Sindaco di Kharkiv a Torino, 'resistiamo per futuro dell'Ucraina e dell'Europa'
'Serve una pace giusta e lavorare per la ricostruzione'
"Dobbiamo resistere, per noi Ucraina, uno stato indivisibile e indiviso, e per l'Europa. Siamo a difesa della democrazia di tutto il mondo e dell'Europa.
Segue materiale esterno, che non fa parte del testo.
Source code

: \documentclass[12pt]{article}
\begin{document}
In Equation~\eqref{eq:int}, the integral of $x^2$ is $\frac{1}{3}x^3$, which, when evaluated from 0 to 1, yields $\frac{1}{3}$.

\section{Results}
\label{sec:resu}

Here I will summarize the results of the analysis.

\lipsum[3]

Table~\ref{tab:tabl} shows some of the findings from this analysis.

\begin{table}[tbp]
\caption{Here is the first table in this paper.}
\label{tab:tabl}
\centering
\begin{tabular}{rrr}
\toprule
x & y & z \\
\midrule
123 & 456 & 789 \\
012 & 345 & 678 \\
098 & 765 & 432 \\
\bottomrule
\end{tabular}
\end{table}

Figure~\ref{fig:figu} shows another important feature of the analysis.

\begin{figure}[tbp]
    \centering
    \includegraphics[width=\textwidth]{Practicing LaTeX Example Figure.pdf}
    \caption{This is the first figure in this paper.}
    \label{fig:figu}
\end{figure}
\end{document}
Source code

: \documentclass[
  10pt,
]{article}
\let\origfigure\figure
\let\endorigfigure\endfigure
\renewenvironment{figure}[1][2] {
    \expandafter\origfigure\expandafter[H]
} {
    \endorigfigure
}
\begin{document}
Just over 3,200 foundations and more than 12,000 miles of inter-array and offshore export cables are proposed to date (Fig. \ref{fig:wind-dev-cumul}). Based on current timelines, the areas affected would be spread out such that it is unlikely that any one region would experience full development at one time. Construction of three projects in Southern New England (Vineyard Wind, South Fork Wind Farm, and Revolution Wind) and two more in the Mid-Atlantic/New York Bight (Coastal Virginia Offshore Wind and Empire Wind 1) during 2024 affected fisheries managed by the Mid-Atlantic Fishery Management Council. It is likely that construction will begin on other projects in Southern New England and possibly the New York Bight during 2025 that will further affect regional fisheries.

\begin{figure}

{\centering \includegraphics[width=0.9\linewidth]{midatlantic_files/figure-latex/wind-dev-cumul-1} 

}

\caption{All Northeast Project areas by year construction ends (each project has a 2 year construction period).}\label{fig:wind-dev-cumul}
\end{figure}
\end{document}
Prima di tutto deve finire la guerra, si deve creare un programma di pace e benessere e abbiamo bisogno dell'aiuto e supporto della comunità europea per il nostro futuro e il futuro dell'Europa". A dirlo il sindaco di Kharkiv, Ihor Terekhov, durante la firma del patto di amicizia e collaborazione con la Città di Torino, sottolineando che "oggi non possiamo non guardare verso il futuro dobbiamo assolutamente vederlo e lavorare per la ricostruzione e sui piani per il nostro futuro, che è l'integrazione all'Unione Europea e la politica nazionale per il benessere della nostra popolazione". Parlando della sua città, a cui Torino ha dato aiuto in questi mesi anche con l'invio di una flotta di autobus "che ci ha dato il diritto alla vita", il sindaco ha spiegato che "solo quest'anno abbiamo subito 509 attacchi contro la nostra città. Hanno distrutto 14mila edifici, di cui 10mila abitazioni, 150mila cittadini senza casa e abbiamo 217mila sfollati da altre regioni. Non abbiamo iniziato noi questa guerra, lo ha fatto la Russia - aggiunge - e oggi siamo la capitale della resilienza dell'Ucraina, ogni giorno affermiamo in diritto di vita del nostro popolo e resisteremo finché non ci sarà la pace che aspettiamo per tutta l'Europa". Guardando al futuro, cita fra le priorità "la lotta alla povertà, una nuova politica delle abitazioni sociali, lavoro e sicurezza", condizioni "essenziali perché gli sfollati tornino a casa, e sappiamo che vogliono farlo. Sono convinto che insieme andremo avanti, che insieme l'Ucraina sarà in Europa e che insieme ricostruiremo l'Ucraina e la nostra città". Il sindaco Terekhov fa anche un appello all'opinione pubblica e ai media a non abbassare l'attenzione. "Una certa stanchezza si avverte - ammette - ogni Paese ha i suoi problemi interni, ma i mezzi di comunicazione dovrebbero stare dalla parte dell'Ucraina e delle verità e della democrazia e insistere sul fatto che bisogna porre fine alla guerra per arrivare alla pace e poter poi crescere e svilupparsi. Per capire cosa significhi la guerra bisogna andarci e passarci una settimana".